--- Dataset entries ---

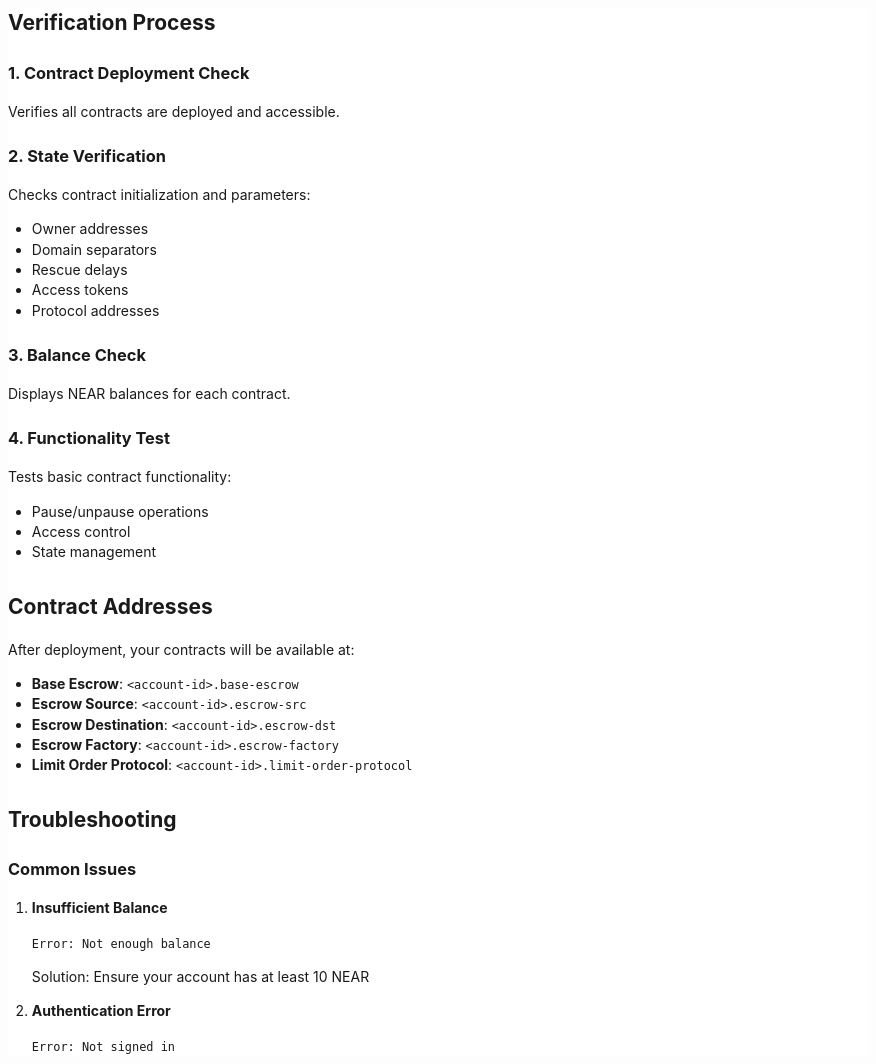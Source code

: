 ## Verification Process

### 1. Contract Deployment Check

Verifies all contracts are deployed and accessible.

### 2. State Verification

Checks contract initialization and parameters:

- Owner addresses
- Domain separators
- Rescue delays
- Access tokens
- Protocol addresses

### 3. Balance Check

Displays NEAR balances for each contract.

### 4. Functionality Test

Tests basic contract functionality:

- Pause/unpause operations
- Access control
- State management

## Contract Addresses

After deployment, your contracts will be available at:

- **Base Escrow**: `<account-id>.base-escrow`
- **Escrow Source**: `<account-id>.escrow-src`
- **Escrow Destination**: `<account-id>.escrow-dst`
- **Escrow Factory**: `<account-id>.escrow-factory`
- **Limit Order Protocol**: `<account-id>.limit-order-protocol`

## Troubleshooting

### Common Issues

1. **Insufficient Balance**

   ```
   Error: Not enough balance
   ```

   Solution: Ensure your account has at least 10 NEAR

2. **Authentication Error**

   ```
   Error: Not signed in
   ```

---
--- Dataset entries ---

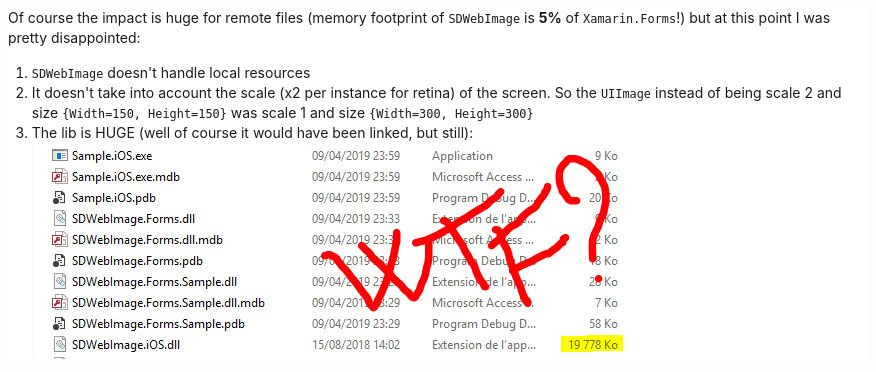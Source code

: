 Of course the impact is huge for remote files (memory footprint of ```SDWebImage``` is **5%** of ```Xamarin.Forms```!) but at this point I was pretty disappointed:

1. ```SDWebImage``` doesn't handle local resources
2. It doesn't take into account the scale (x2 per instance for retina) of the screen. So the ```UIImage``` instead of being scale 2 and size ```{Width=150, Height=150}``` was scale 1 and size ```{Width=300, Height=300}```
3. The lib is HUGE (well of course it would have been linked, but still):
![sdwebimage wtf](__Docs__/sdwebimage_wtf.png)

---

Could you please find every line of the listing above holding the string "Protocol" and copy it?

- Protocol addresses
- **Limit Order Protocol**: `<account-id>.limit-order-protocol`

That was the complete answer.